Häufig sind beim gemeinschaftlichen Testament (und beim Erbvertrag) Situationen, in denen sich das Verhältnis zu den Schlusserben verschlechtert (oder verbessert), sodass die Eltern das gemeinschaftliche Testament ändern, weil etwa ein Kind enterbt werden soll oder aber ein Kind begünstigt werden soll, weil es Hilfeleistungen erbringt, z. B. Pflege. Sind beide Eheleute geschäftsfähig (testierfähig), wird der Berater etwa zur Beseitigung der gegenseitigen Erbeinsetzung und zur unmittelbaren Einsetzung der anderen Abkömmlinge zu Schlusserben raten, um so die erstrebte Wirkung – den Pflichtteilsanspruch des betreffenden Kindes nach dem Tode des Längstlebenden (wegen der fehlenden Kumulierung der Vermögenswerte beider Eheleute durch den ersten Erbfall) gering zu halten. In jedem Fall geht der Wunsch dahin, das in Ungnade gefallene Kind zu enterben oder ein anderes Kind besonders zu begünstigen. Durch den Widerruf des gemeinschaftlichen Testaments würden alle korrespektiven Erklärungen der beiden Erblasser unwirksam werden (§ 2270 Abs. 1 BGB). Die damit (meist) eintretende gesetzliche Erbfolge könnte durch erneute letztwillige Verfügung beseitigt werden. Ist aber ein Ehepartner (Widerrufsgegner) testierunfähig und damit an der Enterbung des ungeliebten Kindes gehindert, würde die gesetzliche Erbfolge eintreten.

aa) Folgen des Widerrufs

Je nach (den jeweiligen) Vermögensverhältnissen der Eheleute könnte durch den Widerruf der wirtschaftliche Anteil des "enterbten Kindes" am Nachlass (im Ergebnis) sogar noch anwachsen.[30] Diese Folgen können auch durch einen sogen. Abänderungsvorbehalt, das heißt, die dem Überlebenden eingeräumte Befugnis, abweichende Verfügungen vorzunehmen,[31] nicht immer vermieden werden, da der Abänderungsvorbehalt nur dann ausgeübt werden kann, wenn der Längstlebende bei Eintritt des Todes des Ehepartners auch geschäftsfähig ist. Das gewünschte Ergebnis, nämlich die Befugnis des geschäftsfähigen Ehepartners, die Verfügung des geschäftsunfähigen Ehepartners nicht nur zu beseitigen (mit der Folge der unerwünschten gesetzlichen Erbfolge), sondern durch eine andere Verfügung zu ersetzen, scheitert jedoch an § 2065 Abs. 2 BGB.

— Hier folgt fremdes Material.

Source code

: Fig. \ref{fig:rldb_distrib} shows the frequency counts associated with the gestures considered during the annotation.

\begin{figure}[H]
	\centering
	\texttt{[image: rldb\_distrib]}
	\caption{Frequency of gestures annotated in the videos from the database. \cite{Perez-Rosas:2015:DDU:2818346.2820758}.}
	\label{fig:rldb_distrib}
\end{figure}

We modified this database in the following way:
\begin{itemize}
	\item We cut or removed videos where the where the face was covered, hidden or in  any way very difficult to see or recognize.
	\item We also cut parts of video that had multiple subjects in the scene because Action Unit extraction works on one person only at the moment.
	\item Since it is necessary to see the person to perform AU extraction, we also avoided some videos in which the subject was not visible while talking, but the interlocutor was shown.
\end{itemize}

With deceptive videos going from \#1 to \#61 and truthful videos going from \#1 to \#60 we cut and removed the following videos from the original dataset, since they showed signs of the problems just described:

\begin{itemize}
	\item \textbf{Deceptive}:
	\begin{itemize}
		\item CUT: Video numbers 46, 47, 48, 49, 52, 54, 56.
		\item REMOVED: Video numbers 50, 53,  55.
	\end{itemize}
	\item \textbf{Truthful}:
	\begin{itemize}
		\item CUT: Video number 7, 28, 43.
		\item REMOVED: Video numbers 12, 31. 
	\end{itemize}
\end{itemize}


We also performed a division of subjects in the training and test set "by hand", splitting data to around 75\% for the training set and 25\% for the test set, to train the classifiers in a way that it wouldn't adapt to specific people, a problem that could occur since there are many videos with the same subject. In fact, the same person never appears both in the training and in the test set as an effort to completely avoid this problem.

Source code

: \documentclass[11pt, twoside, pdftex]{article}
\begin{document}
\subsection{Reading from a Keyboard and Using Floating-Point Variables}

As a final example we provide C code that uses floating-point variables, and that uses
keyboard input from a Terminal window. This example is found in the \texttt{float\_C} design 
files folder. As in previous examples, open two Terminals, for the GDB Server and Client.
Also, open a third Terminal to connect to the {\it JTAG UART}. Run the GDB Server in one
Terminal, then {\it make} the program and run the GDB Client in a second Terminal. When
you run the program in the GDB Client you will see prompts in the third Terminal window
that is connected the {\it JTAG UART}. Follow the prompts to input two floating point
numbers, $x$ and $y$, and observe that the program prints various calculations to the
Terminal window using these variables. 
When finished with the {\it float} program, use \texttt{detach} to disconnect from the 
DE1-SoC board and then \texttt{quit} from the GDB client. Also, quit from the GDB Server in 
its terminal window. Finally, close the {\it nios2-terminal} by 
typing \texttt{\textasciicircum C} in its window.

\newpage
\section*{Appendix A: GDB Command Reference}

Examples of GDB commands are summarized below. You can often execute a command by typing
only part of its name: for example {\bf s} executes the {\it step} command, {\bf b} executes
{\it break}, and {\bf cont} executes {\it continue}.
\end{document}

Möglich ist jedoch die Einräumung eines sogenannten "Universalvermächtnisses",[32] bei dem die Eheleute sich gegenseitig oder Dritten weitreichende Bestimmungsmöglichkeiten für die Vermögensnachfolge einräumen können.[33] Im Unterschied zu dem Verbot des Drittbestimmungsrechts nach § 2065 Abs. 2 BGB bei der Erbeinsetzung kann der Erblasser die Bestimmung des Vermächtnisgegenstands und die Person des Bedachten aus einem bestimmbaren Personenkreis einem Dritten überlassen. Damit ist etwa ein "Supervermächtnis"[34] in der Weise zulässig, dass die Eheleute bestimmen: "Jeder von uns ordnet ein mit seinem Tod anfallendes Geldvermächtnis in der Weise an, dass der Überlebende Ehepartner oder der genannte Testamentsvollstrecker die Auswahl des Vermächtnisnehmers aus unseren Abkömmlingen und der Höhe des Geldbetrags, sowie seine Fälligkeit bestimmen kann."

[30] Dies wäre etwa der Fall, wenn der geschäftsfähige Ehepartner vor dem dementen Ehepartner versterben würde und zum Zeitpunkt des zweiten Erbfalls noch nicht verjährte Pflichtteilsansprüche bestehen würden.
[31] Dazu etwa FA-Komm-ErbR/Zimmer (2. Aufl. 2008), § 2278 BGB Rn 7.
[32] Vgl. etwa dazu Nieder, Testamentsgestaltung (2. Aufl. 2000); Rn 292 ff; AnwK-BGB/Mayer (2. Aufl. 2007), § 2151 Rn 22 ff, dort auch zu den Nachteilen derartiger Gestaltungen.
[33] Zur Drittbestimmung des Erben neuerdings Helms, ZEV 2007, 1 ff; die Grenzen derartiger Gestaltungen liegen allerdings dort, wo die Vermächtniseinsetzung als Erbeinsetzung aufzufassen wäre. Vgl. BGH, 7.7.2004 – NJW 2004, 3558 – jedenfalls ist es problematisch, die Verfügungen des Erblassers je nach gewünschtem Ergebnis in eine Erbeinsetzung bzw. eine Vermächtnisanordnung umzudeuten, so aber Helms, ZEV 2007, 5.
[34] Begriff von Langenfeld, Testamentsgestaltung, S. 250 ff, Rn 275; krit. AnwK-BGB/Mayer (Fn 32), § 2151 Rn 24 f.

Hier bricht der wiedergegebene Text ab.